- **WHAT IS REQUIRED**:
The answer must consist only of the lines from the line with "each $i \in \Delta_A^+(x)$" to the line with "Although many robots", both included, exactly as they stand below.

━━━━━━

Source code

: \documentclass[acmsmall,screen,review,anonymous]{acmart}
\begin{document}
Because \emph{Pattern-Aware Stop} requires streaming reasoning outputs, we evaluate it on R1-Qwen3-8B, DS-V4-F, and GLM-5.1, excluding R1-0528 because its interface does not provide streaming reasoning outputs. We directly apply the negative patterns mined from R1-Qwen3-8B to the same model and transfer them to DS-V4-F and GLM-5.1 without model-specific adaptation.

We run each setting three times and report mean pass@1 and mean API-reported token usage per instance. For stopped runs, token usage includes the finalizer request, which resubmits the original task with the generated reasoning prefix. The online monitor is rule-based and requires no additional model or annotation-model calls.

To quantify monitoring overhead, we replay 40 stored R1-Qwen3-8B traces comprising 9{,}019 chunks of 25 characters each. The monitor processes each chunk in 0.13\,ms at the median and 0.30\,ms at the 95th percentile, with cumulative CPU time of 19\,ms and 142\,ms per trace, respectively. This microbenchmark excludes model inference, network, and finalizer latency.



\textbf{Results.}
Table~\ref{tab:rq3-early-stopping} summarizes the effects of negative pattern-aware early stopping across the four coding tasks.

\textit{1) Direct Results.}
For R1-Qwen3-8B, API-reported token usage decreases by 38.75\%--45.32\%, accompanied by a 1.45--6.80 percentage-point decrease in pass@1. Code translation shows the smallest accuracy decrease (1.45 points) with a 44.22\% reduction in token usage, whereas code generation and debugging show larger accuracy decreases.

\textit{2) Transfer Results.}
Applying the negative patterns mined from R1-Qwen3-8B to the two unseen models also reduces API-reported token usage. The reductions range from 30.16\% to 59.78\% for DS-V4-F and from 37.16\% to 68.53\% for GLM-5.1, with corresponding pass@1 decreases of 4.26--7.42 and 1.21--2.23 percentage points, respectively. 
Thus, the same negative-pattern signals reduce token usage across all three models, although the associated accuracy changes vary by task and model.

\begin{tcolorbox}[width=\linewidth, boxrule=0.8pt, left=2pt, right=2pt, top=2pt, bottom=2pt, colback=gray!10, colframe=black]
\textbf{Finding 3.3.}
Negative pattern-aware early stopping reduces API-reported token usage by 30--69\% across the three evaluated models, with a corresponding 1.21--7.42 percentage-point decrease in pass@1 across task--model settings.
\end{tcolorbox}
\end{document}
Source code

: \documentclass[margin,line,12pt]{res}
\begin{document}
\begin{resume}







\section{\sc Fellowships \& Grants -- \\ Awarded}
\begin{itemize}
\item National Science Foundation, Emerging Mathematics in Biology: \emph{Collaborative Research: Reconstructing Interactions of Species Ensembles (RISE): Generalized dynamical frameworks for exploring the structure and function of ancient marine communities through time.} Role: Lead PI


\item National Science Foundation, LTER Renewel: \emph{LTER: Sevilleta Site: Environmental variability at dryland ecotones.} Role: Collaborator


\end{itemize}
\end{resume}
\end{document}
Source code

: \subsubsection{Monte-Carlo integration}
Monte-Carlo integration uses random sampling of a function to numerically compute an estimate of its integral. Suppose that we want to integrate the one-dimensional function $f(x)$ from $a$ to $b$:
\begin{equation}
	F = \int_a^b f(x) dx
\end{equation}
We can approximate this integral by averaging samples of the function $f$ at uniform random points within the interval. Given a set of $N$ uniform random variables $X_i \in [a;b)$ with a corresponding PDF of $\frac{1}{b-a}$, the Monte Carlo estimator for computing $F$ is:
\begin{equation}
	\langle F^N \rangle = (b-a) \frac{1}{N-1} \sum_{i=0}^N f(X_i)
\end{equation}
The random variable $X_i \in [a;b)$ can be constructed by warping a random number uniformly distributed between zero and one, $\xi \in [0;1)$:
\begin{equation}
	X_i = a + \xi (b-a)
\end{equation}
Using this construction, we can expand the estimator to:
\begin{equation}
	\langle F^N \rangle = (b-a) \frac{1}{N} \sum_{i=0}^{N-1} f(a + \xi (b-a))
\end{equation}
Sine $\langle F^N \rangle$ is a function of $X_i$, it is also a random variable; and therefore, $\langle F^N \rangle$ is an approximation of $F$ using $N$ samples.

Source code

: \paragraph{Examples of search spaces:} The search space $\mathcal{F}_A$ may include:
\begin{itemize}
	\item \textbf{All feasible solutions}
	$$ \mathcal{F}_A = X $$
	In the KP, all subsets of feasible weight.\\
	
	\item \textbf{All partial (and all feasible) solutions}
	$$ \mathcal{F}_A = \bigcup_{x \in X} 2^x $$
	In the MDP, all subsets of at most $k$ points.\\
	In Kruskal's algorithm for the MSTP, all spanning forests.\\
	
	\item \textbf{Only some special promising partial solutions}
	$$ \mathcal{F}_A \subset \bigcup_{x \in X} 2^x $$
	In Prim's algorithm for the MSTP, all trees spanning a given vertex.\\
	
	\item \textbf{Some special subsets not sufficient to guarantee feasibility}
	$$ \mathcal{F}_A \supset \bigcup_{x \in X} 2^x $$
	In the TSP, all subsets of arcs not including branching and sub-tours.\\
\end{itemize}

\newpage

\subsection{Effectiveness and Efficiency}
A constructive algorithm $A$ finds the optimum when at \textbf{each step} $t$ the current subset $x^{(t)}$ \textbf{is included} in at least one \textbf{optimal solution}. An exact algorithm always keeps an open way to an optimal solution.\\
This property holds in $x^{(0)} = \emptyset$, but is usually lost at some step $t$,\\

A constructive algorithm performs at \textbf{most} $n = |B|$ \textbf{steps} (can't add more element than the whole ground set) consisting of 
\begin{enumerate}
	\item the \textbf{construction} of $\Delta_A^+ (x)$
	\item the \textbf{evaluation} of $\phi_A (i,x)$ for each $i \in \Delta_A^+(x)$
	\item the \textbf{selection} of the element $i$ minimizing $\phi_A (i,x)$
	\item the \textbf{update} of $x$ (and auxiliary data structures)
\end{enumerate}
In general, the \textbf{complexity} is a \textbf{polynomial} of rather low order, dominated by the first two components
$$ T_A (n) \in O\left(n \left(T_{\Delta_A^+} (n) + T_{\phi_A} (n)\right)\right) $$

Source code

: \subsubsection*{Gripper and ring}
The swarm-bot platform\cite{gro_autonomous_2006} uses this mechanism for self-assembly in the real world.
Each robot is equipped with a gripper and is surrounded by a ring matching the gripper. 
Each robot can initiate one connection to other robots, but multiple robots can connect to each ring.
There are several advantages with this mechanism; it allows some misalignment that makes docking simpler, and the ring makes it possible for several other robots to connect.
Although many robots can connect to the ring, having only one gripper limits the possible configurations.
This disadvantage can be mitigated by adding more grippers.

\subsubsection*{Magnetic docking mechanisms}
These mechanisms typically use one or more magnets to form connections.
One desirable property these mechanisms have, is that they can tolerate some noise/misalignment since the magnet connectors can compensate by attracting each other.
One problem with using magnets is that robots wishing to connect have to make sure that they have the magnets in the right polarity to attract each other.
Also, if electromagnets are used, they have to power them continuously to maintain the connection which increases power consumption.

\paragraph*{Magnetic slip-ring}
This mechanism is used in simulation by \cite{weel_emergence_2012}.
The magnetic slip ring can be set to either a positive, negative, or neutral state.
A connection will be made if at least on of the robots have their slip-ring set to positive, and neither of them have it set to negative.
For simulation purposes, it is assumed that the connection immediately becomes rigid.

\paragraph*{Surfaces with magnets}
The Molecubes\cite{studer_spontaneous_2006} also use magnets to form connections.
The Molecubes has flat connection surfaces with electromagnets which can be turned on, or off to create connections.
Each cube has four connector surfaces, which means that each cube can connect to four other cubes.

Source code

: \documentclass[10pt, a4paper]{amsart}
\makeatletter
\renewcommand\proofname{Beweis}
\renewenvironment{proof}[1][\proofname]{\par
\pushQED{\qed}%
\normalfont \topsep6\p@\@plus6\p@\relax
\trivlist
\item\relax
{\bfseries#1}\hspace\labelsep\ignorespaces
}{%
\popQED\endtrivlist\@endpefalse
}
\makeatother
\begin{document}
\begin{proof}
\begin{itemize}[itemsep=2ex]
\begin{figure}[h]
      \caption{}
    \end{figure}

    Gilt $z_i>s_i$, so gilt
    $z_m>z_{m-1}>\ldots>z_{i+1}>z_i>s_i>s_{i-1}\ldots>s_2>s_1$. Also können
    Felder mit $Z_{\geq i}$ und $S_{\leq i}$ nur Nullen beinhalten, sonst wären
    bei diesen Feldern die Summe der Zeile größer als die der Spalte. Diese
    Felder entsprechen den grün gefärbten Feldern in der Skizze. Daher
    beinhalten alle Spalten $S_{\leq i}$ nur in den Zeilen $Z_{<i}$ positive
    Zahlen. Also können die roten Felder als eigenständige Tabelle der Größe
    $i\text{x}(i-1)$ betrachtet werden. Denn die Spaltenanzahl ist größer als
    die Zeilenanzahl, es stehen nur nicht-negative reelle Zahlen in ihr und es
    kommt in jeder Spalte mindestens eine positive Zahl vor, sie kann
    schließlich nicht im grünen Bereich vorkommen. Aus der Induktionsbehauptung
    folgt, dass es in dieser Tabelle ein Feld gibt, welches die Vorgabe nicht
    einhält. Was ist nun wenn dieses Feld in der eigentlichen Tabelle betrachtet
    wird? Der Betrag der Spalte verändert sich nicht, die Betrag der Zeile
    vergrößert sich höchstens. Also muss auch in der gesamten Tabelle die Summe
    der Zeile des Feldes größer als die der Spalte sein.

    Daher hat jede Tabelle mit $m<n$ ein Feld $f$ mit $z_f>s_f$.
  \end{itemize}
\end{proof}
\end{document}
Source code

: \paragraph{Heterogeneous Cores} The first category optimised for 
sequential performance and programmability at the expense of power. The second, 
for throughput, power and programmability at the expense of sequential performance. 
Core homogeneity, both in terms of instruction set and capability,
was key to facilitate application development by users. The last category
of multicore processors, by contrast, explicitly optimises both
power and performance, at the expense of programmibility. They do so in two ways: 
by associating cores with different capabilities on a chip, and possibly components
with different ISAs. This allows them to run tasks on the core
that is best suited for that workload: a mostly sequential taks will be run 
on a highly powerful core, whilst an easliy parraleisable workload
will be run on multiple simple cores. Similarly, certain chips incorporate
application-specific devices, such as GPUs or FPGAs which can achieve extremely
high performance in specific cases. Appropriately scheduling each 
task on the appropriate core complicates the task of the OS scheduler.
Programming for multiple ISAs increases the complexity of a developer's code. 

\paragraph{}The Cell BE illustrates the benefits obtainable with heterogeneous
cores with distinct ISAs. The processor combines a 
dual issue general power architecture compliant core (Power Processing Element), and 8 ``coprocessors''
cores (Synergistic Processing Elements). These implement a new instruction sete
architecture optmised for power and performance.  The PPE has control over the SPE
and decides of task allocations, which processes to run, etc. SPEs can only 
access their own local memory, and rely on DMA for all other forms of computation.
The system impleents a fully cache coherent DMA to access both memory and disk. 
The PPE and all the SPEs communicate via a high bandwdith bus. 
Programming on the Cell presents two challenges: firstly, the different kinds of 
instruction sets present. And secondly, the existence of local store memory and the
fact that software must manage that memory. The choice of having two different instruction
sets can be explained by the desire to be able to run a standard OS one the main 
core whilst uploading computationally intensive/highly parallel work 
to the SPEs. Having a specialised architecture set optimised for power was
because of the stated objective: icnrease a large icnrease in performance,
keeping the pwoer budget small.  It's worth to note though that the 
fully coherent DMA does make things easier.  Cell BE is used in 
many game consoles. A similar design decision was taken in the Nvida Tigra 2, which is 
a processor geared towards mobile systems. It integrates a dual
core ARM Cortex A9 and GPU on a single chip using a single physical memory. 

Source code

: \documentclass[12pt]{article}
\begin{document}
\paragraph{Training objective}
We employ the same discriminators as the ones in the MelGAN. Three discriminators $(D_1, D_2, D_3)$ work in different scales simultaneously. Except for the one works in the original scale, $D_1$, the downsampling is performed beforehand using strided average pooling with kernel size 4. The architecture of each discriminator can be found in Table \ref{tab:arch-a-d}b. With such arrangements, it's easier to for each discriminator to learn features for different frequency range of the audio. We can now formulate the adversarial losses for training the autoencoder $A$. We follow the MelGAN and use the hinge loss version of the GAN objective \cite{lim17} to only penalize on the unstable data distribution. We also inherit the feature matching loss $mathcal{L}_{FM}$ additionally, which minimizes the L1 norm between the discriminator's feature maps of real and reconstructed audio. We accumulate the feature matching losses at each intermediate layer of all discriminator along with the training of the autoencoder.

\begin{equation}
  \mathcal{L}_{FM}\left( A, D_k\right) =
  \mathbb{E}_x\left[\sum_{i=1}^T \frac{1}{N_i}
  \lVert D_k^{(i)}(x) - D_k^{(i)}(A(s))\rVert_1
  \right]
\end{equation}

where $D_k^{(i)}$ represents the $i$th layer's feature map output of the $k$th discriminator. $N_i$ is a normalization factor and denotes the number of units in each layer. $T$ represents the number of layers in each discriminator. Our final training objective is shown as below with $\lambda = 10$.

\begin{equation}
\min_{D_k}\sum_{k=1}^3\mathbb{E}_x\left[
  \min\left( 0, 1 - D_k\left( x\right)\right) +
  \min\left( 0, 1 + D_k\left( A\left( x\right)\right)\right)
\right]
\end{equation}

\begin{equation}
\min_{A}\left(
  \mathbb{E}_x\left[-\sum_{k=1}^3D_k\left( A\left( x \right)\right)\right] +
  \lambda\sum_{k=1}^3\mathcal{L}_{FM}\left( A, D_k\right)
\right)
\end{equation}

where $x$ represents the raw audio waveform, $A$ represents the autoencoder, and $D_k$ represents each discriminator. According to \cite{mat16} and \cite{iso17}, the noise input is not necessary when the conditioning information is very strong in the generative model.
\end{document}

━━━━━━

- **REPLY TO THE EXERCISE**:
	\item the \textbf{evaluation} of $\phi_A (i,x)$ for each $i \in \Delta_A^+(x)$
	\item the \textbf{selection} of the element $i$ minimizing $\phi_A (i,x)$
	\item the \textbf{update} of $x$ (and auxiliary data structures)
\end{enumerate}
In general, the \textbf{complexity} is a \textbf{polynomial} of rather low order, dominated by the first two components
$$ T_A (n) \in O\left(n \left(T_{\Delta_A^+} (n) + T_{\phi_A} (n)\right)\right) $$

Source code

: \subsubsection*{Gripper and ring}
The swarm-bot platform\cite{gro_autonomous_2006} uses this mechanism for self-assembly in the real world.
Each robot is equipped with a gripper and is surrounded by a ring matching the gripper. 
Each robot can initiate one connection to other robots, but multiple robots can connect to each ring.
There are several advantages with this mechanism; it allows some misalignment that makes docking simpler, and the ring makes it possible for several other robots to connect.
Although many robots can connect to the ring, having only one gripper limits the possible configurations.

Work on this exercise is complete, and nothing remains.